It's fascinating to see the ways these four movements have helped mold the Western worldview as it is typically practiced today. With the Cynics, some have chosen to retreat from our rampant materialism and seek truth and life in nature or asceticism. This approach is especially popular with some of so-called Generation X, young people soured on the materialism of their parents.

Others are more Stoic in their fatalistic approach to life--many in my parents' generation demonstrate enormous resignation to hard times and resilience in the midst of them. Still others are Epicurean in their pursuit of pleasure and happiness, often to extremes which Epicurus condemned--I think of some of my contemporaries and their definitions of success and purpose. And the post-modern relativism and rejection of absolutes can be traced to the ancient Skeptics. Truth is only what I say it is. And you should believe me.

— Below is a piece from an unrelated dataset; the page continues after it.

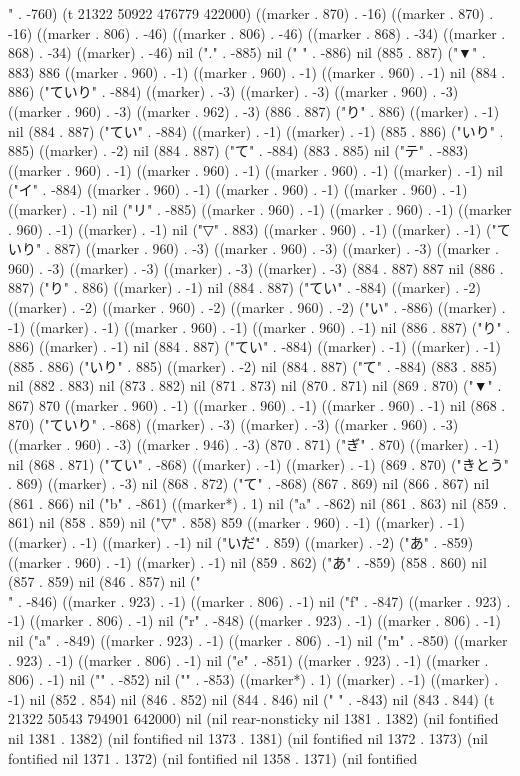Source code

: " . -760) (t 21322 50922 476779 422000) ((marker . 870) . -16) ((marker . 870) . -16) ((marker . 806) . -46) ((marker . 806) . -46) ((marker . 868) . -34) ((marker . 868) . -34) ((marker) . -46) nil ("." . -885) nil (" " . -886) nil (885 . 887) ("▼" . 883) 886 ((marker . 960) . -1) ((marker . 960) . -1) ((marker . 960) . -1) nil (884 . 886) ("ていり" . -884) ((marker) . -3) ((marker) . -3) ((marker . 960) . -3) ((marker . 960) . -3) ((marker . 962) . -3) (886 . 887) ("り" . 886) ((marker) . -1) nil (884 . 887) ("てい" . -884) ((marker) . -1) ((marker) . -1) (885 . 886) ("いり" . 885) ((marker) . -2) nil (884 . 887) ("て" . -884) (883 . 885) nil ("テ" . -883) ((marker . 960) . -1) ((marker . 960) . -1) ((marker . 960) . -1) ((marker) . -1) nil ("イ" . -884) ((marker . 960) . -1) ((marker . 960) . -1) ((marker . 960) . -1) ((marker) . -1) nil ("リ" . -885) ((marker . 960) . -1) ((marker . 960) . -1) ((marker . 960) . -1) ((marker) . -1) nil ("▽" . 883) ((marker . 960) . -1) ((marker) . -1) ("ていり" . 887) ((marker . 960) . -3) ((marker . 960) . -3) ((marker) . -3) ((marker . 960) . -3) ((marker) . -3) ((marker) . -3) ((marker) . -3) (884 . 887) 887 nil (886 . 887) ("り" . 886) ((marker) . -1) nil (884 . 887) ("てい" . -884) ((marker) . -2) ((marker) . -2) ((marker . 960) . -2) ((marker . 960) . -2) ("い" . -886) ((marker) . -1) ((marker) . -1) ((marker . 960) . -1) ((marker . 960) . -1) nil (886 . 887) ("り" . 886) ((marker) . -1) nil (884 . 887) ("てい" . -884) ((marker) . -1) ((marker) . -1) (885 . 886) ("いり" . 885) ((marker) . -2) nil (884 . 887) ("て" . -884) (883 . 885) nil (882 . 883) nil (873 . 882) nil (871 . 873) nil (870 . 871) nil (869 . 870) ("▼" . 867) 870 ((marker . 960) . -1) ((marker . 960) . -1) ((marker . 960) . -1) nil (868 . 870) ("ていり" . -868) ((marker) . -3) ((marker) . -3) ((marker . 960) . -3) ((marker . 960) . -3) ((marker . 946) . -3) (870 . 871) ("ぎ" . 870) ((marker) . -1) nil (868 . 871) ("てい" . -868) ((marker) . -1) ((marker) . -1) (869 . 870) ("きとう" . 869) ((marker) . -3) nil (868 . 872) ("て" . -868) (867 . 869) nil (866 . 867) nil (861 . 866) nil ("b" . -861) ((marker*) . 1) nil ("a" . -862) nil (861 . 863) nil (859 . 861) nil (858 . 859) nil ("▽" . 858) 859 ((marker . 960) . -1) ((marker) . -1) ((marker) . -1) ((marker) . -1) nil ("いだ" . 859) ((marker) . -2) ("あ" . -859) ((marker . 960) . -1) ((marker) . -1) nil (859 . 862) ("あ" . -859) (858 . 860) nil (857 . 859) nil (846 . 857) nil ("\\" . -846) ((marker . 923) . -1) ((marker . 806) . -1) nil ("f" . -847) ((marker . 923) . -1) ((marker . 806) . -1) nil ("r" . -848) ((marker . 923) . -1) ((marker . 806) . -1) nil ("a" . -849) ((marker . 923) . -1) ((marker . 806) . -1) nil ("m" . -850) ((marker . 923) . -1) ((marker . 806) . -1) nil ("e" . -851) ((marker . 923) . -1) ((marker . 806) . -1) nil ("{" . -852) nil ("}" . -853) ((marker*) . 1) ((marker) . -1) ((marker) . -1) nil (852 . 854) nil (846 . 852) nil (844 . 846) nil (" " . -843) nil (843 . 844) (t 21322 50543 794901 642000) nil (nil rear-nonsticky nil 1381 . 1382) (nil fontified nil 1381 . 1382) (nil fontified nil 1373 . 1381) (nil fontified nil 1372 . 1373) (nil fontified nil 1371 . 1372) (nil fontified nil 1358 . 1371) (nil fontified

As we watch the early Christians deal with these competitors for the soul, we find ways to take Christ to our culture today. For no generation since the post-Socratics is more like them than we are. We'll see how, next.


The philosopher God

As you may have noticed, this "ethical" response to Plato and Aristotle left some ethics to be desired. Specifically, any reference to a personal God. And so religious mystics attempted to build a bridge between the mind and the soul. The result--no surprise here--was a philosopher God. These thinkers wanted a theosophy--a religious world view. Let's see what that view looked like.

Bring a Stoic to church

In the last two centuries before Christ, Stoicism underwent a significant process of modification. They dropped their doctrine of "conflagration" (the end of the world by fire), and accepted the eternity of the cosmos (I'm sure the cosmos was grateful). And they began using their Divine Providence doctrine to supply order in that eternal cosmos, making Stoicism more suitable for the Romans who adopted their philosophy.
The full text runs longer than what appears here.